'This is where I'm from, so when I come here I do feel comfortable, and it's that much better when you come to a place you feel comfortable and the golf course makes you feel even more comfortable,' Trahan said Wednesday. 'This is just like being at home for me.'
Though Tobacco Road remains a fixture on the schedule, it's still shaping up as a transition year for the Chrysler Classic of Greensboro.
The annual tournament at the par-72, 7,333-yard Forest Oaks Country Club gets a new name next year when Wyndham Hotels and Resorts takes over title sponsorship. Also in 2007, the tournament moves from early October, when it has been played since 2003, to mid-August, where it won't face as much competition for local attention.
But, most importantly, those nagging questions that popped up a year ago have finally been answered -- the PGA TOUR's reorganized calendar does indeed have space for Greensboro.
'This tournament's been around here for a long time, and by no means should it go anywhere,' Trahan said. 'You hate to see the tour go away from tradition and where it's been for so long, and it's great to be back.'
Next year, the tournament will be played the week after the PGA Championship as the final qualifying event for the tour's new Championship Series.
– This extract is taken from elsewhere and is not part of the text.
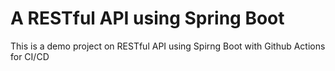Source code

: # A RESTful API using Spring Boot
This is a demo project on RESTful API using Spirng Boot with Github Actions for CI/CD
Organizers say the tournament's new position on the schedule could strengthen the field, finally giving it the marquee names it has craved. But it's also possible some stars who already have their series positions locked up will skip Greensboro and rest instead.
'There are pros and cons to all of it,' Mike Weir said. 'Maybe some players might skip it. ... On the other hand, it might not be a strong field, so there'd be a good chance to win or get their ranking higher heading into the playoff system.'
The ACC is well represented in its hometown tournament, with 13 players who played at eight schools, including 1992 winner Davis Love III (North Carolina) and Tim Clark and Carl Pettersson of North Carolina State.
'I actually used to skip high school to come out and watch these guys,' said Pettersson, a native of Sweden who moved to Greensboro while in his teens.
Perhaps one of the most intriguing players this weekend is Trahan, who hopes to build on the momentum generated by his first career tour victory, a win in last week's Southern Farm Bureau Classic in Madison, Miss.
Trahan shared the lead with eventual winner K.J. Choi after three rounds last year in Greensboro, but shot a final-round 75 and finished nine strokes behind.
'I was looking at him, wishing it was me,' Trahan said. 'I struggled with the putter, and when you lose that confidence in your putter, it really makes it difficult to do anything.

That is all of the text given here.